She realized she didn't know how Time Lords slept. The Doctor would sometimes talk about going to bed, but she wondered now if that had been for show, something he said so she wouldn't feel obliged to stay up and keep him company. He'd always still been puttering about with something when she went off to her own room, and always already up when she woke.
Even when she'd seen him sleep (or pretend to sleep) he'd looked more like he was just resting his eyes.
"Just let it happen," she told him. "Just relax. Let it all drift away."
She felt him fidgeting on his side of the mattress. "I think I'm having trouble metabolizing the caffeine from the tea. Never happened in my old body. Oh, isn't this wizard."
"You won't fall asleep if you keep talking."
"Not sure I want to fall asleep."
"Well, I do."
"Oh," he said. Then, catching on, "Oh! Sorry. Right."
"D'you ever worry you ain't gonna wake up?"
She thought. "No. Never."
"Here." She reached out into the darkness. "Take my hand. There. Now neither of us is goin' anywhere."

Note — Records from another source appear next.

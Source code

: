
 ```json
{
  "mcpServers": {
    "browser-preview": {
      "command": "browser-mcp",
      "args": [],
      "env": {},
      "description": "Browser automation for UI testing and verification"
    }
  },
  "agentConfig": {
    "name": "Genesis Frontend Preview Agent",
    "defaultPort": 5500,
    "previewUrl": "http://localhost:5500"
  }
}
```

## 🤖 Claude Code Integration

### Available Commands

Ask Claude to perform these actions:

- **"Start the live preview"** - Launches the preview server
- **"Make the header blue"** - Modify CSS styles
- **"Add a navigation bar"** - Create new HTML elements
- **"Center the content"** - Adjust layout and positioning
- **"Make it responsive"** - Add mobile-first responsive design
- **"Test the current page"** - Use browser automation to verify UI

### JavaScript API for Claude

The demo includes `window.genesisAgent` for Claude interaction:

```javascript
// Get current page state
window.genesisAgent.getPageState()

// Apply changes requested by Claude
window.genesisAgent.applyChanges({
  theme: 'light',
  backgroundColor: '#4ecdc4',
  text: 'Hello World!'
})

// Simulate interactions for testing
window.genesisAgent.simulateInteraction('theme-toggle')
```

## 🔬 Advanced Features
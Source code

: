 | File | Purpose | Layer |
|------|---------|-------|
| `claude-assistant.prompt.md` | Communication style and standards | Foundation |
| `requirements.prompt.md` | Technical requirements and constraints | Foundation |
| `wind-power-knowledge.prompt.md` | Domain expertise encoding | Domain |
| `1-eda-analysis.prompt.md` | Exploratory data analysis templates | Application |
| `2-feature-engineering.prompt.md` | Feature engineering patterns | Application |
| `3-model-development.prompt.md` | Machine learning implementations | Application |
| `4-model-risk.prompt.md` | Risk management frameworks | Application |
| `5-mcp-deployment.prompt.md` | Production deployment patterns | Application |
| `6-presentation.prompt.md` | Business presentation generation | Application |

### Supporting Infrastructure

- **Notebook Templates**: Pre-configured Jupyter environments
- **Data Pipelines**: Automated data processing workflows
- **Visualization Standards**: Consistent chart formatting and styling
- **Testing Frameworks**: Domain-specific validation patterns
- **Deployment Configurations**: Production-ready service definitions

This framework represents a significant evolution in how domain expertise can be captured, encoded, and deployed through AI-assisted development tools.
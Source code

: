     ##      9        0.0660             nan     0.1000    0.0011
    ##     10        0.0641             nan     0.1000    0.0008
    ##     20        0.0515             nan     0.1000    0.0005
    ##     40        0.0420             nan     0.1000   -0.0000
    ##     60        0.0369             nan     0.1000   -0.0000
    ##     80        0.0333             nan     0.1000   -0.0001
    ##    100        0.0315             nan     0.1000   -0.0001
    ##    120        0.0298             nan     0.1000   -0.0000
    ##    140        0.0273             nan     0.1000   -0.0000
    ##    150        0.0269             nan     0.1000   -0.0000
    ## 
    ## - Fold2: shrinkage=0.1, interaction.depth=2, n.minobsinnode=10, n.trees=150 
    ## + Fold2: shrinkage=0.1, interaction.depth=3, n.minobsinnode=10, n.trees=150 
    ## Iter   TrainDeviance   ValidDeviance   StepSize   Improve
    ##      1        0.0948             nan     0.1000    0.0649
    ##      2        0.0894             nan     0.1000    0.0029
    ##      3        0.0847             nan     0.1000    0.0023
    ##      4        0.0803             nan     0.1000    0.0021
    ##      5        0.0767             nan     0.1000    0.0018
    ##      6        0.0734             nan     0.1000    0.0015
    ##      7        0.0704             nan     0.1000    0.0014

His human-warm hand gripped hers like a lifeline, and he fell silent. But now she found she was the one who couldn't sleep. Now she'd stopped moving, now she had no distractions, and all she could think of was the Doctor. Cos who was gonna hold his hand now? He was gonna lose Donna, and he'd be alone.

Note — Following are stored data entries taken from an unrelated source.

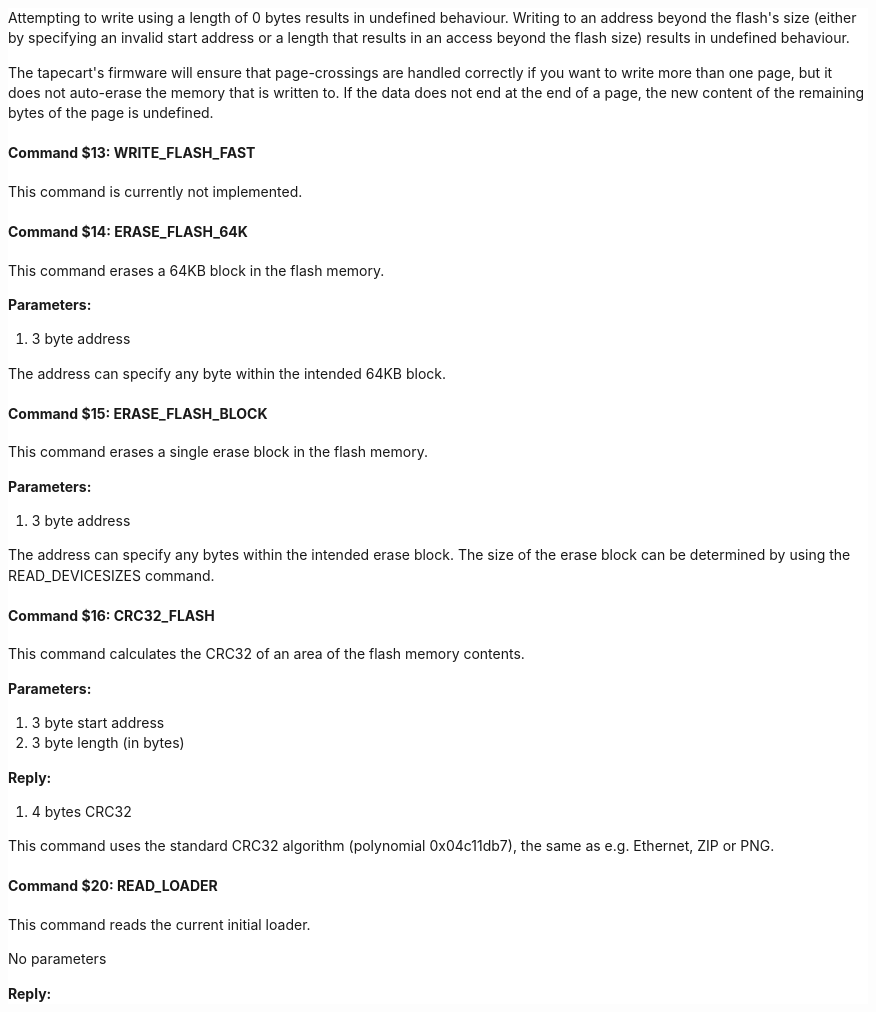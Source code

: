 Attempting to write using a length of 0 bytes results in undefined behaviour.
Writing to an address beyond the flash's size (either by specifying
an invalid start address or a length that results in an access beyond
the flash size) results in undefined behaviour.

The tapecart's firmware will ensure that page-crossings are handled
correctly if you want to write more than one page, but it does not
auto-erase the memory that is written to. If the data does not end at
the end of a page, the new content of the remaining bytes of the page
is undefined.


#### Command $13: WRITE\_FLASH\_FAST ####
This command is currently not implemented.


#### Command $14: ERASE\_FLASH\_64K ####
This command erases a 64KB block in the flash memory.

**Parameters:**

1.  3 byte address

The address can specify any byte within the intended 64KB block.


#### Command $15: ERASE\_FLASH\_BLOCK ####
This command erases a single erase block in the flash memory.

**Parameters:**

1.  3 byte address

The address can specify any bytes within the intended erase block. The
size of the erase block can be determined by using the
READ_DEVICESIZES command.


#### Command $16: CRC32_FLASH ####
This command calculates the CRC32 of an area of the flash memory contents.

**Parameters:**

1.  3 byte start address
2.  3 byte length (in bytes)

**Reply:**

1.  4 bytes CRC32

This command uses the standard CRC32 algorithm (polynomial
0x04c11db7), the same as e.g. Ethernet, ZIP or PNG.


#### Command $20: READ_LOADER ####
This command reads the current initial loader.

No parameters

**Reply:**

She'd left him alone. She'd promised she'd stay with him forever, and she left him alone. How could she do that? And how could she ever be happy here, when he was out there, and …
This doctor must still be able to see in the dark more clearly than a human. She thought she'd managed to cry silently, or at least softly enough to be lost in the sound of rain, but he suddenly spoke her name and shifted closer, reaching out to brush the tears from her cheeks.
"Sorry," she sniffed. "It ain't … it ain't for me. Cos I got you, but … what about him? I just … I just left him. What's he gonna do now?"
"Rose," sighed the man beside her. And then, in a voice that was subtly different even though it was the same, "Rose."
The deep compassion remained, now joined with a reservoir of calm. Though just as soft, there was a power in it that had been absent before. A sense of great age. He seemed to be speaking to her both from very far away, and directly into her ear.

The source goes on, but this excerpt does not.